The original cover art for Derek and the Dominos’ seminal 1970 double album Layla and Other Assorted Love Songs

Embroiled in rock’s most famous love triangle, Eric Clapton’s fierce unrequited passion and romantic agony fuelled the creation of a masterpiece of modern music, when he recorded Layla and Other Assorted Love Songs with Derek and the Dominos in 1970. Disguising himself as ‘Derek’ and Pattie Boyd as the titular ‘Layla’, Clapton’s searing proclamation of love came to the fore on the album’s powerful title track, long considered a rock standard and ranked at number 27 on Rolling Stone's list of The 500 Greatest Songs of All Time in 2004.

Released by Polydor in December 1970, the album’s original record sleeve credited the front cover artwork as Cover painting by Frandsen-De Schomberg with thanks to his son Emile for the abuse of his house. Derek and the Dominos had been scheduled to play the Popanalia Festival at Biot in the South of France on 5 August 1970. The event was cancelled soon after it began when 30,000 spectators crashed the site without paying for tickets, leaving organisers short of funds to pay the artists and leading to a group of radical revolutionaries called Les Companions de la Route burning the stage and equipment in protest. When the Dominos, who were staying in Frandsen’s farmhouse in the nearby village of Varbonne, heard of the cancellation just as they were walking out the door to head to the show, they kicked back and spent the next two days hanging out at the farm. Interviewed for the website Where’s Eric in April 2011, Dominos keyboardist Bobby Whitlock recalled that the artist’s son Emile invited them to browse his father’s studio after interrupting the band in the midst of a messy egg fight in the farmhouse kitchen: Eric was just about to throw the last egg when in walked Emile... Caught in the act with egg on all of our faces! … Emile seemed to not pay any attention to what we had done... He then asked for us to follow him to the art studio because he had gifts that his father had waiting for us all. Here we had trashed his home and he was giving us gifts! … When we walked into the studio, there it was. The painting that would be the cover that everyone has come to know as Layla. When Clapton likened the portrait known as La Jeune Fille au Bouquet to his own blonde muse Pattie Boyd, Emile offered him the painting. In the accompanying letter dated September 2021, the artist’s son Emile de la Tour de St Ygest confirms: I gave this painting to Eric Clapton in person when he left the Popanalia festival in 1970.
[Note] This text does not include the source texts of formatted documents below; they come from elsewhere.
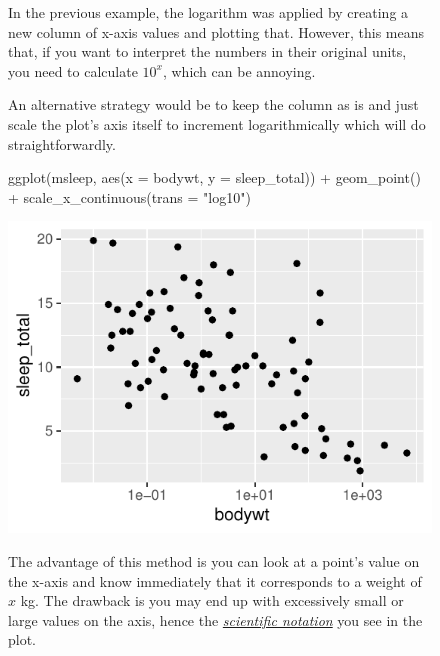 \begin{figure}[h]
    \centering
\begin{mdframed}[style = miscFrame, frametitle = Box 2.1: An alternative way to scale]

In the previous example, the logarithm was applied by creating a new column of x-axis values and plotting that. However, this means that, if you want to interpret the numbers in their original units, you need to calculate  $10^x$, which can be annoying.  

\vspace{1em}

An alternative strategy would be to keep the  column as is and just scale the plot's axis itself to increment logarithmically which  will do straightforwardly.

\begin{inR}
ggplot(msleep, aes(x = bodywt, y = sleep_total)) +
  geom_point() +
  scale_x_continuous(trans = "log10")
\end{inR}

\vspace{4em}
\includegraphics[scale = 0.7]{graphics/ch2Figs/ggEx_4.pdf}

\vspace{1em}

The advantage of this method is you can look at a point's value on the x-axis and know immediately that it corresponds to a weight of $x$ kg. The drawback is you may end up with excessively small or large values on the axis, hence the \href{https://www.mathsisfun.com/numbers/scientific-notation.html}{\textit{scientific notation}} you see in the plot.

\end{mdframed}
\end{figure}

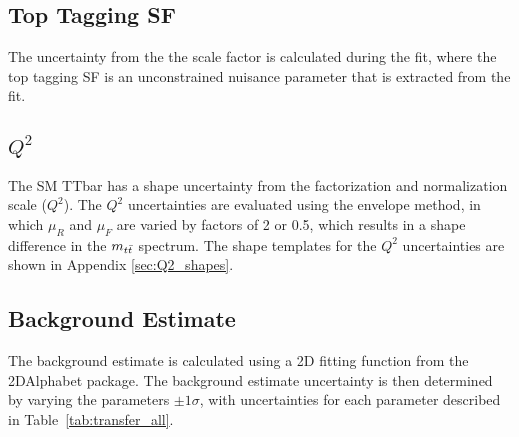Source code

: \subsection{Top Tagging SF }

The uncertainty from the the scale factor is calculated during the fit, where the top tagging SF is an unconstrained nuisance parameter that is extracted from the fit.



\subsection{$Q^2$ }
The SM TTbar has a shape uncertainty from the factorization and normalization scale ($Q^2$). The $Q^2$ uncertainties are evaluated using the envelope method, in which $\mu_R$ and $\mu_F$ are varied by factors of 2 or 0.5, which results in a shape difference in the $m_{t\bar{t}}$ spectrum.  The shape templates for the $Q^2$ uncertainties are shown in Appendix \ref{sec:Q2_shapes}.







\subsection{Background Estimate} \label{section:BKGunc}

The background estimate is calculated using a 2D fitting function from the 2DAlphabet package. The background estimate uncertainty is then determined by varying the parameters $\pm 1 \sigma$, with uncertainties for each parameter described in Table~\ref{tab:transfer_all}.

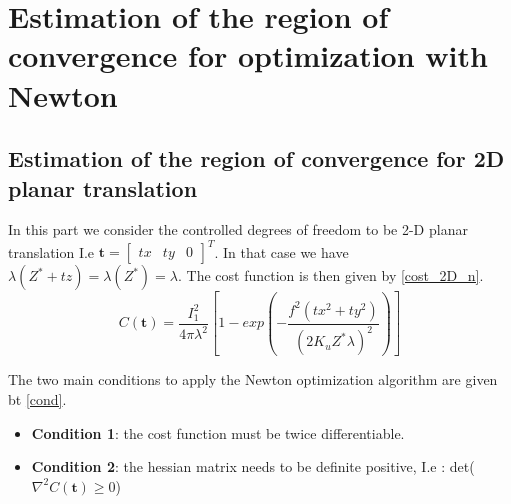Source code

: \section{Estimation of the region of convergence for optimization with Newton}
\subsection{Estimation of the region of convergence for 2D planar translation}\label{cost_2d_sec}
In this part we consider the controlled degrees of freedom to be 2-D planar translation I.e $\textbf{t} = \begin{bmatrix}
    tx & ty & 0
\end{bmatrix}^{T}$. In that case we have $\lambda(Z^{*}+tz) = \lambda(Z^{*}) = \lambda$. The cost function is then given by \eqref{cost_2D_n}.
\begin{equation}
    C(\textbf{t}) = \frac{I^{2}_{1}}{4\pi\lambda^{2}}\left[1 - exp\left(-\frac{f^{2}(tx^{2}+ty^{2})}{(2K_{u}Z^{*}\lambda)^{2}}\right)\right]
    \label{cost_2D_n}
\end{equation}

The two main conditions to apply the Newton optimization algorithm are given bt \ref{cond}.
\begin{itemize}\label{cond}
    \item \textbf{Condition 1}: the cost function must be twice differentiable.
    \item \textbf{Condition 2}: the hessian matrix needs to be definite positive, I.e : det($\nabla^{2}C(\textbf{t}) \ge 0$)
\end{itemize}
 
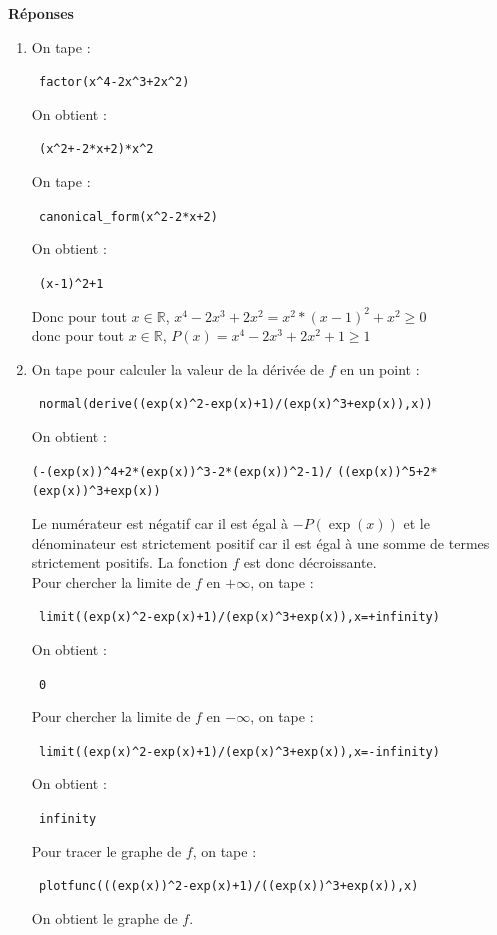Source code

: \documentclass{article}
\begin{document}
{\bf R\'eponses}
\begin{enumerate}
\item
On tape :
\begin{center}
\verb| factor(x^4-2x^3+2x^2)|
\end{center}
On obtient :
\begin{center}
\verb| (x^2+-2*x+2)*x^2|
\end{center}
On tape :
\begin{center}
\verb| canonical_form(x^2-2*x+2)|
\end{center}
On obtient :
\begin{center}
\verb| (x-1)^2+1|
\end{center}
Donc pour tout $x \in \mathbb R$, $x^4-2x^3+2x^2=x^2*(x-1)^2+x^2 \geq 0$ \\
donc pour tout $x \in \mathbb R$, $P(x)=x^4-2x^3+2x^2+1 \geq 1$

\item 
On tape pour calculer la valeur de la d\'eriv\'ee de $f$ en un point :
\begin{center}\verb| normal(derive((exp(x)^2-exp(x)+1)/(exp(x)^3+exp(x)),x))|\end{center}
On obtient :
\begin{center}\verb|(-(exp(x))^4+2*(exp(x))^3-2*(exp(x))^2-1)/|
\verb|((exp(x))^5+2*(exp(x))^3+exp(x))|\end{center}

Le num\'erateur est n\'egatif car il est \'egal \`a $-P(\exp(x))$ et le 
d\'enominateur est strictement positif car il est \'egal \`a une somme de 
termes strictement positifs. La fonction $f$ est donc d\'ecroissante.\\
Pour chercher la limite de $f$ en $+\infty$, on tape :
\begin{center}
\verb| limit((exp(x)^2-exp(x)+1)/(exp(x)^3+exp(x)),x=+infinity)|
\end{center}
On obtient :
\begin{center}
\verb| 0|
\end{center}
Pour chercher la limite de $f$ en $-\infty$, on tape :
\begin{center}
\verb| limit((exp(x)^2-exp(x)+1)/(exp(x)^3+exp(x)),x=-infinity)|
\end{center}
On obtient :
\begin{center}
\verb| infinity|
\end{center}
Pour tracer le graphe de $f$, on tape :
\begin{center}
\verb| plotfunc(((exp(x))^2-exp(x)+1)/((exp(x))^3+exp(x)),x)|
\end{center}
On obtient le graphe de $f$.


\end{enumerate}
\end{document}
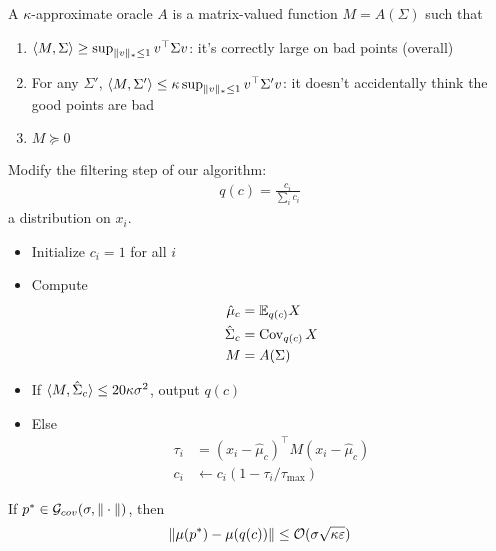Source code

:\begin{definition}
  A $\kappa$-approximate oracle $A$
  is a matrix-valued function $M = A(\Sigma)$ such that
  \begin{enumerate}
    \item $\braket{M, \Sigma} \geq \sup_{\|v\|_* \leq 1} v^\top \Sigma v$:
      it's correctly large on bad points (overall)
    \item For any $\Sigma'$, $\braket{M, \Sigma'} \leq \kappa \sup_{\|v\|_* \leq 1} v^\top \Sigma' v$:
      it doesn't accidentally think the good points are bad
    \item $M \succeq 0$
  \end{enumerate}
\end{definition}

Modify the filtering step of our algorithm:
\begin{align}
  q(c) = \frac{c_i}{\sum_i c_i}
\end{align}
a distribution on $x_i$.

\begin{itemize}
  \item Initialize $c_i = 1$ for all $i$
  \item Compute \begin{align}
      \hat\mu_c &= \mathbb{E}_{q(c)} X \\
      \hat\Sigma_c &= \operatorname{Cov}_{q(c)} X \\
      M &= A(\Sigma)
  \end{align}
  \item If $\braket{M, \hat\Sigma_c} \leq 20 \kappa \sigma^2$, output $q(c)$
  \item Else
    \begin{align}
      \tau_i &= (x_i - \hat\mu_c)^\top M (x_i - \hat\mu_c) \\
      c_i &\leftarrow c_i(1 - \tau_i / \tau_{\max})
    \end{align}
\end{itemize}

\begin{proposition}
  If $p^* \in \mathcal{G}_{cov}(\sigma, \|\cdot\|)$, then
  \begin{align}
    \|\mu(p^*) - \mu(q(c))\| \leq \mathcal{O}(\sigma \sqrt{\kappa \varepsilon})
  \end{align}
\end{proposition}

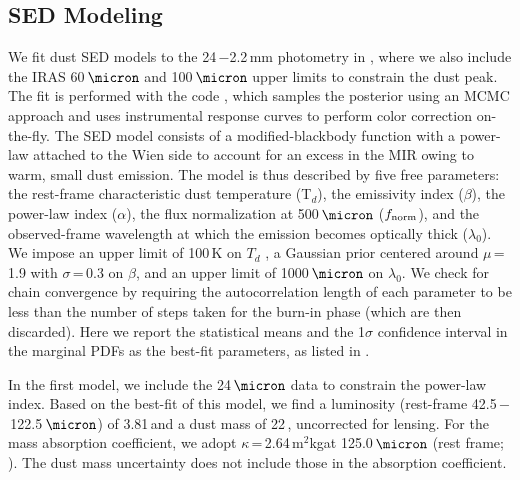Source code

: \documentclass[]{emulateapj}
\begin{document}
\subsection{SED Modeling} \label{sec:SED}  %
We fit dust SED models to the
24\,\micron$-$2.2\,mm photometry in , where we also
include the IRAS 60\,$\micron$ and 100\,$\micron$ upper limits
to constrain the dust peak.
The fit is performed with the code
 \citep[\eg][]{Riechers13a,Dowell14a}, which samples the posterior
using an MCMC approach and uses instrumental
response curves to perform color correction on-the-fly.
The SED model consists of a modified-blackbody
function with a power-law attached to the
Wien side to account for an excess in the MIR owing to warm,
small dust emission.
%
The model is thus described by five free parameters: the rest-frame characteristic dust
temperature (T$_{d}$), the emissivity index ($\beta$), the power-law index
($\alpha$), the flux normalization at 500\,$\micron$ ($f_{\rm norm}$), and
the observed-frame wavelength at which the emission
becomes optically thick ($\lambda_{0}$). We impose
an upper limit of 100\,K on $T_d$ \citep[see \eg][]{Sajina12a},
a Gaussian prior centered around
$\mu$\,=\,1.9 with $\sigma$\,=\,0.3 on $\beta$, and an upper limit of
1000\,$\micron$ on $\lambda_0$.
We check for chain convergence by requiring the autocorrelation
length of each parameter to be less than the number of steps
taken for the burn-in phase (which are then discarded).
Here we report the statistical means %
and the 1$\sigma$ confidence interval in the marginal PDFs
as the best-fit parameters, as listed in .



In the first model, we include the 24\,$\micron$ data
to constrain the power-law index. Based on the
best-fit of this model, we find a
\fir luminosity (rest-frame 42.5\,$-$\,122.5\,$\micron$) of
3.81\,\Lsun and a
dust mass of 22\,\Msun, uncorrected for lensing.
For the mass absorption coefficient, we adopt
$\kappa$\,=\,2.64\,m$^2$kg\pmOne at 125.0\,$\micron$
(rest frame; \citealt{Dunne03a}).
The dust mass uncertainty does not
include those in the absorption coefficient.
\end{document}
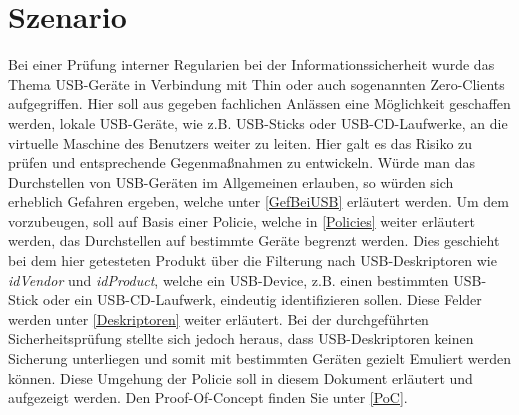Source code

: 			\chapter{Szenario}
Bei einer Prüfung interner Regularien bei der Informationssicherheit wurde das Thema USB-Geräte in Verbindung mit Thin oder auch sogenannten Zero-Clients aufgegriffen. Hier soll aus gegeben fachlichen Anlässen eine Möglichkeit geschaffen werden, lokale USB-Geräte, wie z.B. USB-Sticks oder USB-CD-Laufwerke, an die virtuelle Maschine des Benutzers weiter zu leiten. Hier galt es das Risiko zu prüfen und entsprechende Gegenmaßnahmen zu entwickeln. 
Würde man das Durchstellen von USB-Geräten im Allgemeinen erlauben, so würden sich erheblich Gefahren ergeben, welche unter \ref{GefBeiUSB} erläutert werden. Um dem vorzubeugen, soll auf Basis einer Policie, welche in \ref{Policies} weiter erläutert werden, das Durchstellen auf bestimmte Geräte begrenzt werden. Dies geschieht bei dem hier getesteten Produkt über die Filterung nach USB-Deskriptoren wie \textit{idVendor} und \textit{idProduct}, welche ein USB-Device, z.B. einen bestimmten USB-Stick oder ein USB-CD-Laufwerk, eindeutig identifizieren sollen. Diese Felder werden unter \ref{Deskriptoren} weiter erläutert.
Bei der durchgeführten Sicherheitsprüfung stellte sich jedoch heraus, dass USB-Deskriptoren keinen Sicherung unterliegen und somit mit bestimmten Geräten gezielt Emuliert werden können. Diese Umgehung der Policie soll in diesem Dokument erläutert und aufgezeigt werden. Den Proof-Of-Concept finden Sie unter \ref{PoC}.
After studying at the École des Beaux-Arts in Paris in the 1930s and working for the French Resistance during the Nazi Occupation in WWII, Franco-Danish artist Théodore Émile Frandsen de Schomberg fled to the South of France in search of light, settling in the village of Valbonne. He developed the concept of 'tensism' as a way of approaching artistic creation through 'introspective psychology' and left behind an abundant and eclectic body of work. Art critic Mikaël Faujour notes that women, whom Frandsen saw as representative of the ‘allegory of thought’ are omnipresent in his work – sensual companions or pale spectres, facetious beauties or confusing masks, adding that his characters appear as puppets of something greater than themselves, bodies which no longer belong to themselves, articulated by desires and passions which exceed them. As representative of Clapton’s profound yearning for Pattie Boyd, the treasured portrait that he carried back to England that August certainly aligns with this assessment of the artist’s oeuvre, for it would be chosen as the cover artwork for Derek and the Dominos first and only studio album Layla and Other Assorted Love Songs - widely regarded as Clapton’s greatest musical achievement - and become synonymous with one of the best loved rock songs of all time.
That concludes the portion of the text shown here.